* **Problem**: Each line of the entries, from the first to the line containing "Togo & ALL & 1994 & 137.39", is to be transcribed exactly as it stands; include no other lines.

[Dataset entries]
◇ ◇ ◇ ◇ ◇ ◇ ◇

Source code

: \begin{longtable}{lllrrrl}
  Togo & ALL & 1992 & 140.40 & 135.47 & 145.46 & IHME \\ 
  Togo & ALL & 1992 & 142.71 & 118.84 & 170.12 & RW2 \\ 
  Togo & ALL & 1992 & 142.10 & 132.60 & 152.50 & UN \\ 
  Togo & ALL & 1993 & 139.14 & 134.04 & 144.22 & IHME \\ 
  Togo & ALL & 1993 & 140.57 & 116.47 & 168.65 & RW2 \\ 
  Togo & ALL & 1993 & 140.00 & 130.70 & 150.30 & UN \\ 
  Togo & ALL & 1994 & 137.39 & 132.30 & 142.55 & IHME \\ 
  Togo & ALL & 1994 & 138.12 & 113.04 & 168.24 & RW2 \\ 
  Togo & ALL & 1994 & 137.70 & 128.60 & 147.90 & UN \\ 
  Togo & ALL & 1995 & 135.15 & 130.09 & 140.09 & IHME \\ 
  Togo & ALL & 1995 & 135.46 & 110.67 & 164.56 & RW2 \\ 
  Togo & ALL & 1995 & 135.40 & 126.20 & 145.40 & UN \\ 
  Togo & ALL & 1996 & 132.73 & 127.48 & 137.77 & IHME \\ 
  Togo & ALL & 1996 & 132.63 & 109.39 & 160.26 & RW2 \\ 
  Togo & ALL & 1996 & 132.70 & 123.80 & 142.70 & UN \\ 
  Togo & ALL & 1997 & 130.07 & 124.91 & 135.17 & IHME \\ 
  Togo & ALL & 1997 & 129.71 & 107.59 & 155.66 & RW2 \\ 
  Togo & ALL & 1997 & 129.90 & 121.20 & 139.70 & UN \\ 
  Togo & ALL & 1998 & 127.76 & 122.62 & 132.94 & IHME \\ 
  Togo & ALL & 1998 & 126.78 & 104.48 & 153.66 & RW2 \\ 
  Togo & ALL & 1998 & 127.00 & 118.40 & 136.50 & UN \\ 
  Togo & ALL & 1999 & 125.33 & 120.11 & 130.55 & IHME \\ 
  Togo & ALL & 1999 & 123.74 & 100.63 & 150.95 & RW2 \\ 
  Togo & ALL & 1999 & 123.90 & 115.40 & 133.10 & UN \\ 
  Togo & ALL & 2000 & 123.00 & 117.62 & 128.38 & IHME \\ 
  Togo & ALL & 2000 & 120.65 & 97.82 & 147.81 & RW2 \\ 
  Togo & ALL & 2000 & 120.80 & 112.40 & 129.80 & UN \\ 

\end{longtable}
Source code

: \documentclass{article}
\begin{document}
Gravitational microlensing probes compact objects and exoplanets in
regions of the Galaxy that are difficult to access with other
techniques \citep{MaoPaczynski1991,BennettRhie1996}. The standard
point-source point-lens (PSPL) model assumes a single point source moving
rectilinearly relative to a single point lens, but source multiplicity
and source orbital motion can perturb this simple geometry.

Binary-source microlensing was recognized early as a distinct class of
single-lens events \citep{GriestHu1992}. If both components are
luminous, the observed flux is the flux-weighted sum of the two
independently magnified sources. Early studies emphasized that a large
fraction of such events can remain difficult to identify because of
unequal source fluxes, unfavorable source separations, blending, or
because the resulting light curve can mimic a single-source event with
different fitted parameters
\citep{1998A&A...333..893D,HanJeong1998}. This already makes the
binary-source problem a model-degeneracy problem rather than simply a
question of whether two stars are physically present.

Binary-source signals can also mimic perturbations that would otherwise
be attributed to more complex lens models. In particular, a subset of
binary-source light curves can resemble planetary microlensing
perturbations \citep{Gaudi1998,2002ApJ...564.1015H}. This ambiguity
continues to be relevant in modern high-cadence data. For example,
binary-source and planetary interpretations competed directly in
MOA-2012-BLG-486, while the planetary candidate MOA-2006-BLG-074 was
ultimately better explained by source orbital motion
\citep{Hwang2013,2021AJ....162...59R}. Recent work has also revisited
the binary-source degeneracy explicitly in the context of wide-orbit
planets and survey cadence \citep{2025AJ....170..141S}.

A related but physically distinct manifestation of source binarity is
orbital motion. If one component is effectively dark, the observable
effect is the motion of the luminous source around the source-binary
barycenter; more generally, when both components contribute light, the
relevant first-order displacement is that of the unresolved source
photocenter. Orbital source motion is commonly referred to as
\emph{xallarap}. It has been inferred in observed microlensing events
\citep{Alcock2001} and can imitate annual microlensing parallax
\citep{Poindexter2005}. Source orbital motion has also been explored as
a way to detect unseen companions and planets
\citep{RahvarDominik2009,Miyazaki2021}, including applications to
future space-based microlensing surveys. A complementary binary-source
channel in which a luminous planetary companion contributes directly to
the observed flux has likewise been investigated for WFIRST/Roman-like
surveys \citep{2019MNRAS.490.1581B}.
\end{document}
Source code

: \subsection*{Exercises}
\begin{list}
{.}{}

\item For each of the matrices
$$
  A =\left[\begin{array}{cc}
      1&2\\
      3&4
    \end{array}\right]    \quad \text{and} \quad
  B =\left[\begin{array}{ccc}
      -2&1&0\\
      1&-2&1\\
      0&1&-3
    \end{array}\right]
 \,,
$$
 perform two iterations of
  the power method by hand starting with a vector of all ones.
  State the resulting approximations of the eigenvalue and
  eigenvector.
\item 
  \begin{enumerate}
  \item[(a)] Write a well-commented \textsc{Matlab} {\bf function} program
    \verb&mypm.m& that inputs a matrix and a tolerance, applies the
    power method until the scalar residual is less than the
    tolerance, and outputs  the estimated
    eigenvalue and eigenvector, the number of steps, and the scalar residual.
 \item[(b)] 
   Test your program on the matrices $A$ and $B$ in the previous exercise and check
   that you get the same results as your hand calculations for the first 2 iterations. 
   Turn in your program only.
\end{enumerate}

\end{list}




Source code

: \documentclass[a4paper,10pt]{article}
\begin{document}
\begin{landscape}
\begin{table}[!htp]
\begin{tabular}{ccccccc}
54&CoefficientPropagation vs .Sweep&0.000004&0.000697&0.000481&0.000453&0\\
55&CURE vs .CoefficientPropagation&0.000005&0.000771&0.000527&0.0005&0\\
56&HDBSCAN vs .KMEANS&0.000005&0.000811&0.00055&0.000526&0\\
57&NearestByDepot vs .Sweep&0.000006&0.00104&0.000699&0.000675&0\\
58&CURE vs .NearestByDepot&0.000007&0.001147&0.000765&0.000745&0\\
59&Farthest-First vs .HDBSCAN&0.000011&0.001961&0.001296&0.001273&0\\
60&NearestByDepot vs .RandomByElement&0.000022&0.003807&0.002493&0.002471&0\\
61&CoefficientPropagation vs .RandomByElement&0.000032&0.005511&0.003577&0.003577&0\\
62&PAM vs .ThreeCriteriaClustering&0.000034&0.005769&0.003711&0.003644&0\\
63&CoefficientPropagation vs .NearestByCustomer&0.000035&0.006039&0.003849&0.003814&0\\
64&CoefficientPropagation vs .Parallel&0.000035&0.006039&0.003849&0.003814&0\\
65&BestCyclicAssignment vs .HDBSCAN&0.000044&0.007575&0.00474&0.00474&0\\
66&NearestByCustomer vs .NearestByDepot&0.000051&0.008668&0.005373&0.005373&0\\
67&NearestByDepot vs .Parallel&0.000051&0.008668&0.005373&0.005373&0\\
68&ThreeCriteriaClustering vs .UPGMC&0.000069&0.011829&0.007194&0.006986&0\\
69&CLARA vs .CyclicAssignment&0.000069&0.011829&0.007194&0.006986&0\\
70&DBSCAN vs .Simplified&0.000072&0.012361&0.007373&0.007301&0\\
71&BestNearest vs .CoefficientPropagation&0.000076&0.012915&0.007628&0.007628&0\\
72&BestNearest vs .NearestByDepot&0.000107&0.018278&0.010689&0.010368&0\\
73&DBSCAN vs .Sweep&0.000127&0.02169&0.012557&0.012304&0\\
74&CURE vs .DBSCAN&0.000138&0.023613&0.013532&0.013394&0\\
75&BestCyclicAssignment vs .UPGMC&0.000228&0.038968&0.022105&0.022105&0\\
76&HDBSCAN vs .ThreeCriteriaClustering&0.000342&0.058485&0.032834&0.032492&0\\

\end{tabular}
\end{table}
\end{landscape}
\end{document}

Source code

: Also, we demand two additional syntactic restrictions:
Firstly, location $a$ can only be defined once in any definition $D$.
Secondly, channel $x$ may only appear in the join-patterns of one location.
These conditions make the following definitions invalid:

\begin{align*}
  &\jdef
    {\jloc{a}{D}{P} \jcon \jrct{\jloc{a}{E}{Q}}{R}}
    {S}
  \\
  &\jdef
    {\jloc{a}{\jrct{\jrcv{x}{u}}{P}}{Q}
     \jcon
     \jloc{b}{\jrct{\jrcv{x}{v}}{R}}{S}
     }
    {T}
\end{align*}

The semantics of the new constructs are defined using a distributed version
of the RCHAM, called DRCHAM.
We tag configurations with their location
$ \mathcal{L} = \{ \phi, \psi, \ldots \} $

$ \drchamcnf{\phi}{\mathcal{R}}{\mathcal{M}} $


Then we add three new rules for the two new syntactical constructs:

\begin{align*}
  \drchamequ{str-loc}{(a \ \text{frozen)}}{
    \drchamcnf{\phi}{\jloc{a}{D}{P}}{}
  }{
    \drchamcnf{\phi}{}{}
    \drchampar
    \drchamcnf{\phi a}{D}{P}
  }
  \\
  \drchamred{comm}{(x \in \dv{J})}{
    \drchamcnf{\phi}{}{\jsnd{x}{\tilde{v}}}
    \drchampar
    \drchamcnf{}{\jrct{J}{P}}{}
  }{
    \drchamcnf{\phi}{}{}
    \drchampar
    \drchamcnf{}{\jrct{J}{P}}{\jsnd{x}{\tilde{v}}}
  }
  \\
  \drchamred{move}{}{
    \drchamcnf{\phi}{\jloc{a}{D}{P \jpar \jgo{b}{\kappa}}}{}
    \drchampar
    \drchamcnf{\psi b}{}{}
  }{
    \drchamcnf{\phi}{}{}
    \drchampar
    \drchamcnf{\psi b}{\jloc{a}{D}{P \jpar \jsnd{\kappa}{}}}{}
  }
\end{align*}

◇ ◇ ◇ ◇ ◇ ◇ ◇

* **Answer for the task**:
Source code

: \begin{longtable}{lllrrrl}
  Togo & ALL & 1992 & 140.40 & 135.47 & 145.46 & IHME \\ 
  Togo & ALL & 1992 & 142.71 & 118.84 & 170.12 & RW2 \\ 
  Togo & ALL & 1992 & 142.10 & 132.60 & 152.50 & UN \\ 
  Togo & ALL & 1993 & 139.14 & 134.04 & 144.22 & IHME \\ 
  Togo & ALL & 1993 & 140.57 & 116.47 & 168.65 & RW2 \\ 
  Togo & ALL & 1993 & 140.00 & 130.70 & 150.30 & UN \\ 
  Togo & ALL & 1994 & 137.39 & 132.30 & 142.55 & IHME \\ 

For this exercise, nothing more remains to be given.